Non potendo interrogare il suo volto (nessun ritratto è giunto fino a noi) guardiamo quelli dei suoi personaggi. Sono figure malinconiche come il Suonatore di liuto del Metropolitan o il Sansone di Cleveland (1631). Le sue taverne sono luoghi silenziosi, i concerti sono frequentati da cavalieri tristi e da soldati rassegnati. I fanciulli, sempre imbronciati, hanno occhi sognanti o sguardi assorti, ben diversi da quelli astuti e lampeggianti degli scugnizzi del Caravaggio. Anche gli anziani barbuti sembrano filosofi in meditazione, piuttosto che vecchi imbambolati. Cantore di un mondo al bivio tra finzione e verità, l’artista è l’interprete raffinato di una bohéme letteraria. Oggetto della sua ricerca non sono le azioni, ma i pensieri; non più la realtà còlta nel suo drammatico divenire, ma quella in essere delle intenzioni e dei sentimenti. Valentin va oltre Caravaggio, ne esalta l’aspetto lirico e sfuma quello tragico.

Considerato tra i più talentuosi successori del Merisi, ottiene nel 1629 – grazie al cardinale Francesco Barberini suo protettore - la prestigiosa commissione del Martirio dei Santi Processo e Martiniano per un altare di San Pietro, ma il successo non cambia la sua natura introversa, né il suo vivere ai margini.
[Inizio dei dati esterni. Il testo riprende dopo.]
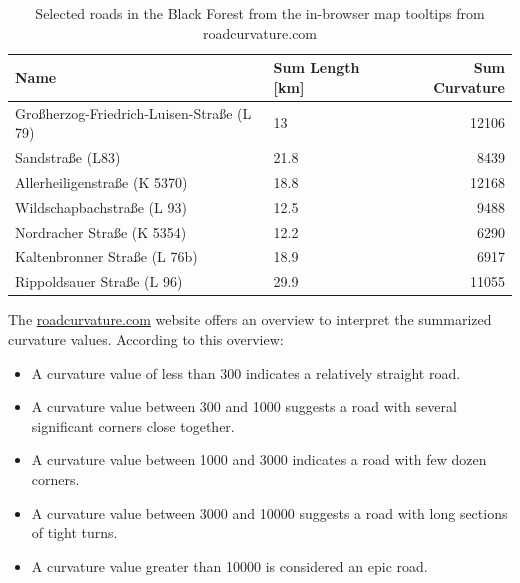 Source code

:     \begin{table}[htb]
    \centering
    \begin{tabular}{@{}llr@{}} \toprule
        Name                                      & Sum Length [km] & Sum Curvature \\ \midrule
        Großherzog-Friedrich-Luisen-Straße (L 79) & 13              & 12106         \\
        Sandstraße (L83)                          & 21.8            & 8439          \\
        Allerheiligenstraße (K 5370)              & 18.8            & 12168         \\
        Wildschapbachstraße (L 93)                & 12.5            & 9488          \\
        Nordracher Straße (K 5354)                & 12.2            & 6290          \\
        Kaltenbronner Straße (L 76b)              & 18.9            & 6917          \\
        Rippoldsauer Straße (L 96)              & 29.9              & 11055         \\\bottomrule
    \end{tabular}
    \caption{Selected roads in the Black Forest from the in-browser map tooltips from roadcurvature.com} 
    \label{tab:roadsample}
    \end{table}

The \hyperlink{https://roadcurvature.com}{roadcurvature.com} website offers an overview to interpret the summarized curvature values. According to this overview:
\begin{itemize}
    \item A curvature value of less than 300 indicates a relatively straight road.
    \item A curvature value between 300 and 1000 suggests a road with several significant corners close together.
    \item A curvature value between 1000 and 3000 indicates a road with few dozen corners.
    \item A curvature value between 3000 and 10000 suggests a road with long sections of tight turns.
    \item A curvature value greater than 10000 is considered an epic road.
\end{itemize}

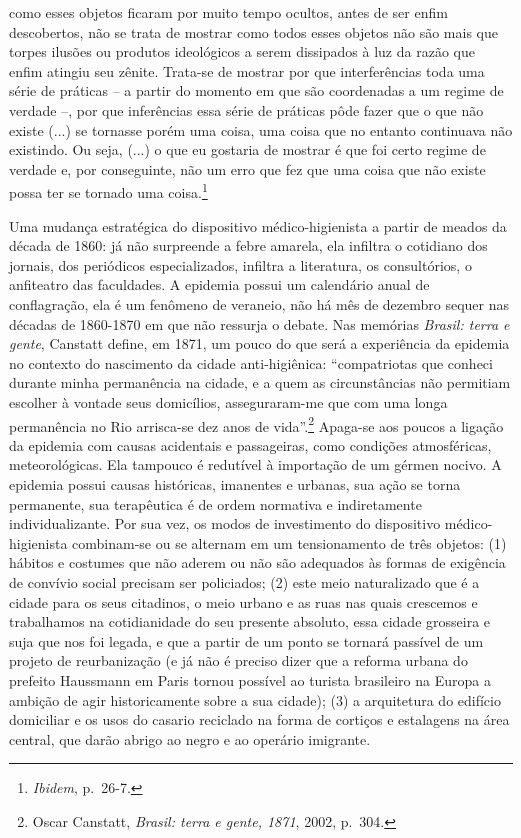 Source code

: como esses objetos ficaram por muito tempo ocultos, antes de ser enfim
descobertos, não se trata de mostrar como todos esses objetos não são
mais que torpes ilusões ou produtos ideológicos a serem dissipados à luz
da razão que enfim atingiu seu zênite. Trata-se de mostrar por que
interferências toda uma série de práticas -- a partir do momento em que
são coordenadas a um regime de verdade --, por que inferências essa
série de práticas pôde fazer que o que não existe (...) se tornasse
porém uma coisa, uma coisa que no entanto continuava não existindo. Ou
seja, (...) o que eu gostaria de mostrar é que foi certo regime de
verdade e, por conseguinte, não um erro que fez que uma coisa que não
existe possa ter se tornado uma coisa.\footnote{\emph{Ibidem}, p.~26-7.}

Uma mudança estratégica do dispositivo médico-higienista a partir de
meados da década de 1860: já não surpreende a febre amarela, ela
infiltra o cotidiano dos jornais, dos periódicos especializados,
infiltra a literatura, os consultórios, o anfiteatro das faculdades. A
epidemia possui um calendário anual de conflagração, ela é um fenômeno
de veraneio, não há mês de dezembro sequer nas décadas de 1860-1870 em
que não ressurja o debate. Nas memórias \emph{Brasil: terra e gente},
Canstatt define, em 1871, um pouco do que será a experiência da epidemia
no contexto do nascimento da cidade anti-higiênica: ``compatriotas que
conheci durante minha permanência na cidade, e a quem as circunstâncias
não permitiam escolher à vontade seus domicílios, asseguraram-me que com
uma longa permanência no Rio arrisca-se dez anos de vida''.\footnote{Oscar
  Canstatt, \emph{Brasil: terra e gente, 1871}, 2002, p.~304.} Apaga-se
aos poucos a ligação da epidemia com causas acidentais e passageiras,
como condições atmosféricas, meteorológicas. Ela tampouco é redutível à
importação de um gérmen nocivo. A epidemia possui causas históricas,
imanentes e urbanas, sua ação se torna permanente, sua terapêutica é de
ordem normativa e indiretamente individualizante. Por sua vez, os modos
de investimento do dispositivo médico-higienista combinam-se ou se
alternam em um tensionamento de três objetos: (1) hábitos e costumes que
não aderem ou não são adequados às formas de exigência de convívio
social precisam ser policiados; (2) este meio naturalizado que é a
cidade para os seus citadinos, o meio urbano e as ruas nas quais
crescemos e trabalhamos na cotidianidade do seu presente absoluto, essa
cidade grosseira e suja que nos foi legada, e que a partir de um ponto
se tornará passível de um projeto de reurbanização (e já não é preciso
dizer que a reforma urbana do prefeito Haussmann em Paris tornou
possível ao turista brasileiro na Europa a ambição de agir
historicamente sobre a sua cidade); (3) a arquitetura do edifício
domiciliar e os usos do casario reciclado na forma de cortiços e
estalagens na área central, que darão abrigo ao negro e ao operário
imigrante.

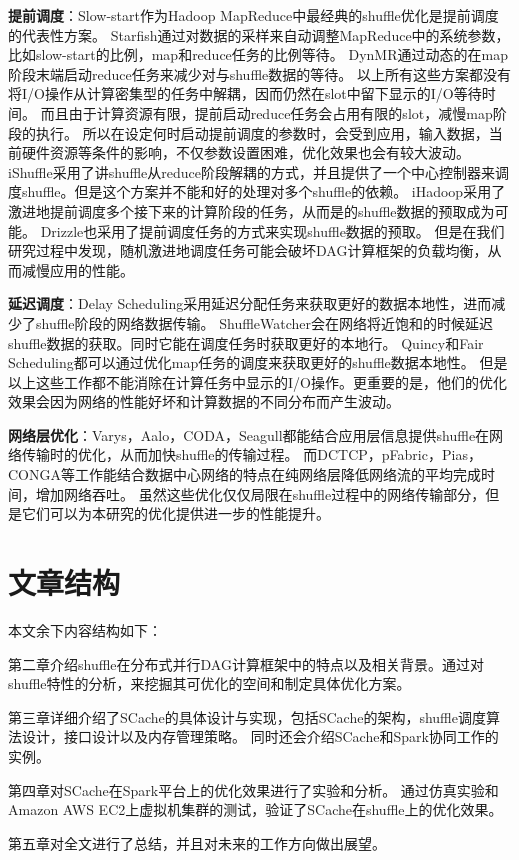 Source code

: \textbf{提前调度}：Slow-start作为Hadoop MapReduce\cite{hadoop}中最经典的shuffle优化是提前调度的代表性方案。
Starfish\cite{starfish}通过对数据的采样来自动调整MapReduce中的系统参数，比如slow-start的比例，map和reduce任务的比例等待。
DynMR\cite{dynmr}通过动态的在map阶段末端启动reduce任务来减少对与shuffle数据的等待。
以上所有这些方案都没有将I/O操作从计算密集型的任务中解耦，因而仍然在slot中留下显示的I/O等待时间。
而且由于计算资源有限，提前启动reduce任务会占用有限的slot，减慢map阶段的执行。
所以在设定何时启动提前调度的参数时，会受到应用，输入数据，当前硬件资源等条件的影响，不仅参数设置困难，优化效果也会有较大波动。
iShuffle\cite{ishuffle}采用了讲shuffle从reduce阶段解耦的方式，并且提供了一个中心控制器来调度shuffle。但是这个方案并不能和好的处理对多个shuffle的依赖。
iHadoop\cite{ihadoop}采用了激进地提前调度多个接下来的计算阶段的任务，从而是的shuffle数据的预取成为可能。
Drizzle\cite{drizzle}也采用了提前调度任务的方式来实现shuffle数据的预取。
但是在我们研究过程中发现，随机激进地调度任务可能会破坏DAG计算框架的负载均衡，从而减慢应用的性能。

\textbf{延迟调度}：Delay Scheduling\cite{delay}采用延迟分配任务来获取更好的数据本地性，进而减少了shuffle阶段的网络数据传输。
ShuffleWatcher\cite{shufflewatcher}会在网络将近饱和的时候延迟shuffle数据的获取。同时它能在调度任务时获取更好的本地行。
Quincy\cite{quincy}和Fair Scheduling\cite{preemptive}都可以通过优化map任务的调度来获取更好的shuffle数据本地性。
但是以上这些工作都不能消除在计算任务中显示的I/O操作。更重要的是，他们的优化效果会因为网络的性能好坏和计算数据的不同分布而产生波动。

\textbf{网络层优化}：Varys\cite{varys}，Aalo\cite{aalo}，CODA\cite{coda}，Seagull\cite{seagull}都能结合应用层信息提供shuffle在网络传输时的优化，从而加快shuffle的传输过程。
而DCTCP\cite{dctcp}，pFabric\cite{pfabric}，Pias\cite{pias}，CONGA\cite{conga}等工作能结合数据中心网络的特点在纯网络层降低网络流的平均完成时间，增加网络吞吐。
虽然这些优化仅仅局限在shuffle过程中的网络传输部分，但是它们可以为本研究的优化提供进一步的性能提升。

\section{文章结构}

本文余下内容结构如下：

第二章介绍shuffle在分布式并行DAG计算框架中的特点以及相关背景。通过对shuffle特性的分析，来挖掘其可优化的空间和制定具体优化方案。

第三章详细介绍了SCache的具体设计与实现，包括SCache的架构，shuffle调度算法设计，接口设计以及内存管理策略。
同时还会介绍SCache和Spark协同工作的实例。

第四章对SCache在Spark平台上的优化效果进行了实验和分析。
通过仿真实验和Amazon AWS EC2上虚拟机集群的测试，验证了SCache在shuffle上的优化效果。

第五章对全文进行了总结，并且对未来的工作方向做出展望。







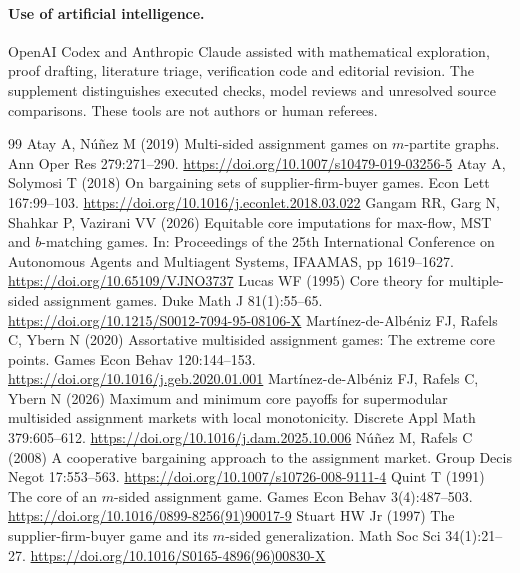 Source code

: \documentclass[11pt]{article}
\theoremstyle{remark}\newtheorem{remark}[theorem]{Remark}
\begin{document}
\paragraph{Use of artificial intelligence.}
OpenAI Codex and Anthropic Claude assisted with mathematical exploration,
proof drafting, literature triage, verification code and editorial revision.
The supplement distinguishes executed checks, model reviews and unresolved
source comparisons. These tools are not authors or human referees. 

\begin{thebibliography}{99}
\small\setlength{\itemsep}{1pt}
Atay A, N\'u\~nez M (2019) Multi-sided assignment games on $m$-partite graphs.
Ann Oper Res 279:271--290. \url{https://doi.org/10.1007/s10479-019-03256-5}
Atay A, Solymosi T (2018) On bargaining sets of supplier-firm-buyer games.
Econ Lett 167:99--103. \url{https://doi.org/10.1016/j.econlet.2018.03.022}
Gangam RR, Garg N, Shahkar P, Vazirani VV (2026) Equitable core imputations
for max-flow, MST and $b$-matching games. In: Proceedings of the 25th
International Conference on Autonomous Agents and Multiagent Systems,
IFAAMAS, pp 1619--1627. \url{https://doi.org/10.65109/VJNO3737}
Lucas WF (1995) Core theory for multiple-sided assignment games.
Duke Math J 81(1):55--65. \url{https://doi.org/10.1215/S0012-7094-95-08106-X}
Mart\'inez-de-Alb\'eniz FJ, Rafels C, Ybern N (2020) Assortative multisided
assignment games: The extreme core points. Games Econ Behav 120:144--153.
\url{https://doi.org/10.1016/j.geb.2020.01.001}
Mart\'inez-de-Alb\'eniz FJ, Rafels C, Ybern N (2026) Maximum and minimum core
payoffs for supermodular multisided assignment markets with local monotonicity.
Discrete Appl Math 379:605--612. \url{https://doi.org/10.1016/j.dam.2025.10.006}
N\'u\~nez M, Rafels C (2008) A cooperative bargaining approach to the assignment
market. Group Decis Negot 17:553--563.
\url{https://doi.org/10.1007/s10726-008-9111-4}
Quint T (1991) The core of an $m$-sided assignment game.
Games Econ Behav 3(4):487--503. \url{https://doi.org/10.1016/0899-8256(91)90017-9}
Stuart HW Jr (1997) The supplier-firm-buyer game and its $m$-sided generalization.
Math Soc Sci 34(1):21--27. \url{https://doi.org/10.1016/S0165-4896(96)00830-X}
\end{thebibliography}
\end{document}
Una notte dell’agosto 1632 l’artista sta rincasando un po’ brillo e appesantito dall’ennesima bisboccia; ha caldo e barcollando cerca refrigerio nella fontana del Babbuino. Scivola, cade nell’acqua gelata e muore di congestione. Non lascia neppure i soldi per il funerale e alla sua sepoltura in Santa Maria del Popolo provvede il cavalier Cassiano dal Pozzo. A poche settimane dalla morte non si trovano più suoi dipinti sul mercato e quei pochi rimasti quadruplicano il valore. Da allora la leggenda dell’Innamorato, intimo di cardinali e bassifondi, si alimenta di paradossi, tra miseria e nobiltà.